You are a cab driver. It is Valentine's Day. Your dispatcher has assigned you a 6:30 PM pick up in order to just get your passengers to a 7:00 PM dinner reservation, despite their voiced concerns that this might be cutting it close, what with city traffic and snow-related problems. What do you do?
(The answers from last night's trip are bolded below.)
A. Arrive a few minutes early, to play it safe.
B. Arrive on time.
C. Arrive 10 minutes late.
Knowing that your dispatcher has already called to find out where the hell you are, you greet your passengers with:
A. An apology.
B. A cheery "Good evening."
C. Surly indifference.
Your dispatcher has given you the address so you:
A. Whisk the cab away! There is no time to waste!
B. Show that you've pre-loaded the address into the GPS and assure your passengers that they'll be there soon.
C. Demand the address again.
Your passengers appear to be on a date--well, this is Valentine's Day, after all. You set the stage by:
A. Providing a little light banter and then leaving them alone to chat between themselves.
B. Softly playing a Sinatra retrospective.
C. Blaring the most sexually explicit music you own--and you own quite a bit.
You want your passengers to be comfortable even though it is so cold that the three feet of snow all around you has all the makings of a permanent exhibit. You:
A. Crank up the heat.
B. Inquire as to your passengers' temperature comfort.

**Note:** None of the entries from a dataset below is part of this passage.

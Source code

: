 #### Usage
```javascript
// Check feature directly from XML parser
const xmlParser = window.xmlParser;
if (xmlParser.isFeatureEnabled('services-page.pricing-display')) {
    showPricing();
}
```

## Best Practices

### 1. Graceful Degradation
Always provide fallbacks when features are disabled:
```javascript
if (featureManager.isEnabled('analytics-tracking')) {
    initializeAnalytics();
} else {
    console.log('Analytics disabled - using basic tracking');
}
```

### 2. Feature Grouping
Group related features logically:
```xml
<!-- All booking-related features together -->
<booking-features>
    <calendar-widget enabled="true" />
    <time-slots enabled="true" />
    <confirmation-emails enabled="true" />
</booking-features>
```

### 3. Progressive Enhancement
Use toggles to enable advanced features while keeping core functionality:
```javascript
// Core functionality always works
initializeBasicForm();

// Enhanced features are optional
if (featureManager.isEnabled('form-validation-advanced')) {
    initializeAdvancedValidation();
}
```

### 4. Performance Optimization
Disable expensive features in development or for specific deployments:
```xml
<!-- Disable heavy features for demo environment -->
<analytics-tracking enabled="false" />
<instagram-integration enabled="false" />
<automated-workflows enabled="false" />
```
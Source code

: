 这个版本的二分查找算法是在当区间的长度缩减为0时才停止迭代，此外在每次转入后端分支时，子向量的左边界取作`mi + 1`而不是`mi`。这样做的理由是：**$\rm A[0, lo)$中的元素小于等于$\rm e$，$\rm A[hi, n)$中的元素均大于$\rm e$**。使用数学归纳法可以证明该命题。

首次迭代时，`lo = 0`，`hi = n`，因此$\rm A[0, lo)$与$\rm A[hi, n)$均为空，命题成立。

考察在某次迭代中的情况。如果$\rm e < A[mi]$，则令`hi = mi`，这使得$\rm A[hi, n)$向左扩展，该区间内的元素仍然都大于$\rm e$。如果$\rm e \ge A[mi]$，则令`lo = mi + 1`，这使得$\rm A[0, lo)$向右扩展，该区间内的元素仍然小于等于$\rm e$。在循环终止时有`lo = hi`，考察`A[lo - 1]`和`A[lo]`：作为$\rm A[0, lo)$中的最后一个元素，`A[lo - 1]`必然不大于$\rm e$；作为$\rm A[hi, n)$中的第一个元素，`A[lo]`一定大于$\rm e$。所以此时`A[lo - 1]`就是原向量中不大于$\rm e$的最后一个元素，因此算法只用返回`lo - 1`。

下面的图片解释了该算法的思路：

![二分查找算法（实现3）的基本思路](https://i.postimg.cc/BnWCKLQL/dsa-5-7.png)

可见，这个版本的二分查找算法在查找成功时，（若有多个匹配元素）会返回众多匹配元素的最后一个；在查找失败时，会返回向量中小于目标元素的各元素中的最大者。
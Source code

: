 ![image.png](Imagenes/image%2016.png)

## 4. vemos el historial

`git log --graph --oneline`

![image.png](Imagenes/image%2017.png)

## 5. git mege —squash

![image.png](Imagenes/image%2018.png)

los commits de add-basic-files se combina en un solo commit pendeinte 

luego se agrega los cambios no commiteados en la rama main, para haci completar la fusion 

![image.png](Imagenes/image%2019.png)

C. Drive with your window completely down until one of your passengers says, incredulously, over the buffeting wind, "Is your window OPEN?"

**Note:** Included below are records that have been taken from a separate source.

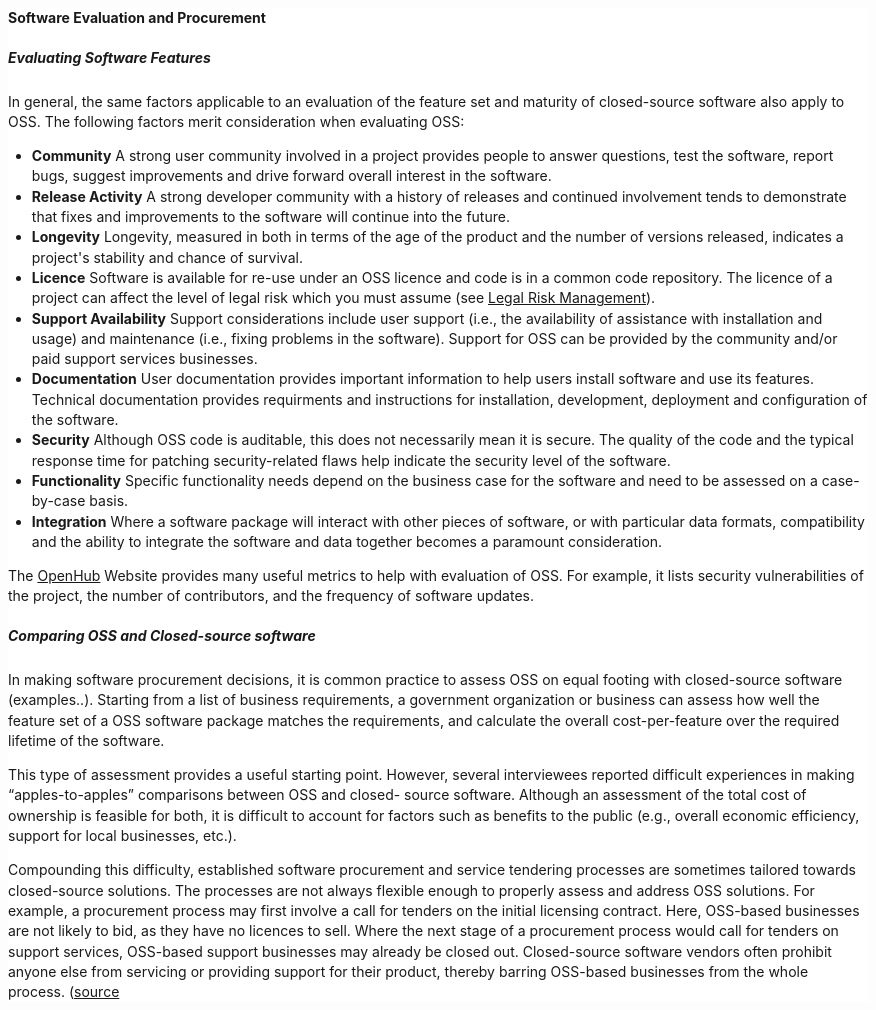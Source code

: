 #### Software Evaluation and Procurement

##### Evaluating Software Features

In general, the same factors applicable to an evaluation of the feature set and maturity of closed-source software also apply to OSS. The following factors merit consideration when evaluating OSS:

- **Community** A strong user community involved in a project provides people to answer questions, test the software, report bugs, suggest improvements and drive forward overall interest in the software.
- **Release Activity** A strong developer community with a history of releases and continued involvement tends to demonstrate that fixes and improvements to the software will continue into the future.
- **Longevity** Longevity, measured in both in terms of the age of the product and the number of versions released, indicates a project's stability and chance of survival.
- **Licence** Software is available for re-use under an OSS licence and code is in a common code repository. The licence of a project can affect the level of legal risk which you must assume (see [Legal Risk Management](#legal-risk-management)).
- **Support Availability** Support considerations include user support (i.e., the availability of assistance with installation and usage) and maintenance (i.e., fixing problems in the software). Support for OSS can be provided by the community and/or paid support services businesses.
- **Documentation** User documentation provides important information to help users install software and use its features.  Technical documentation provides requirments and instructions for installation, development, deployment and configuration of the software.
- **Security** Although OSS code is auditable, this does not necessarily mean it is secure. The quality of the code and the typical response time for patching security-related flaws help indicate the security level of the software.
- **Functionality** Specific functionality needs depend on the business case for the software and need to be assessed on a case-by-case basis.
- **Integration** Where a software package will interact with other pieces of software, or with particular data formats, compatibility and the ability to integrate the software and data together becomes a paramount consideration.

The [OpenHub](https://www.openhub.net/) Website provides many useful metrics to help with evaluation of OSS. For example, it lists security vulnerabilities of the project, the number of contributors, and the frequency of software updates.

##### Comparing OSS and Closed-source software

In making software procurement decisions, it is common practice to assess OSS on equal footing with closed-source software (examples..). Starting from a list of business requirements, a government organization or business can assess how well the feature set of a OSS software package matches the requirements, and calculate the overall cost-per-feature over the required lifetime of the software.

This type of assessment provides a useful starting point. However, several interviewees reported difficult experiences in making “apples-to-apples” comparisons between OSS and closed- source software. Although an assessment of the total cost of ownership is feasible for both, it is difficult to account for factors such as benefits to the public (e.g., overall economic efficiency, support for local businesses, etc.).

Compounding this difficulty, established software procurement and service tendering processes are sometimes tailored towards closed-source solutions. The processes are not always flexible enough to properly assess and address OSS solutions. For example, a procurement process may first involve a call for tenders on the initial licensing contract. Here, OSS-based businesses are not likely to bid, as they have no licences to sell. Where the next stage of a procurement process would call for tenders on support services, OSS-based support businesses may already be closed out. Closed-source software vendors often prohibit anyone else from servicing or providing support for their product, thereby barring OSS-based businesses from the whole process. ([source](http://www.cbc.ca/news/technology/an-open-door-for-open-source-1.810739)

One of your passengers asks if you might turn down the music so he can call and inform the restaurant that arrival will be at least 10 minutes beyond the reservation time. You:
A. Turn the music off.
B. Turn the music way down.
C. Turn the music down just for the duration of the call and then crank it right back up to 11 again, so everyone can enjoy references to "tearing that ass up."*
Oh, yes. It couldn't have been more romantic if it were a Disney-worthy coach and horses.
Which brings us to the question of the day: Let's say, instead of the cab driver, you are one of the passengers in this scenario. What do you do?
* One of the less offensive terms sung.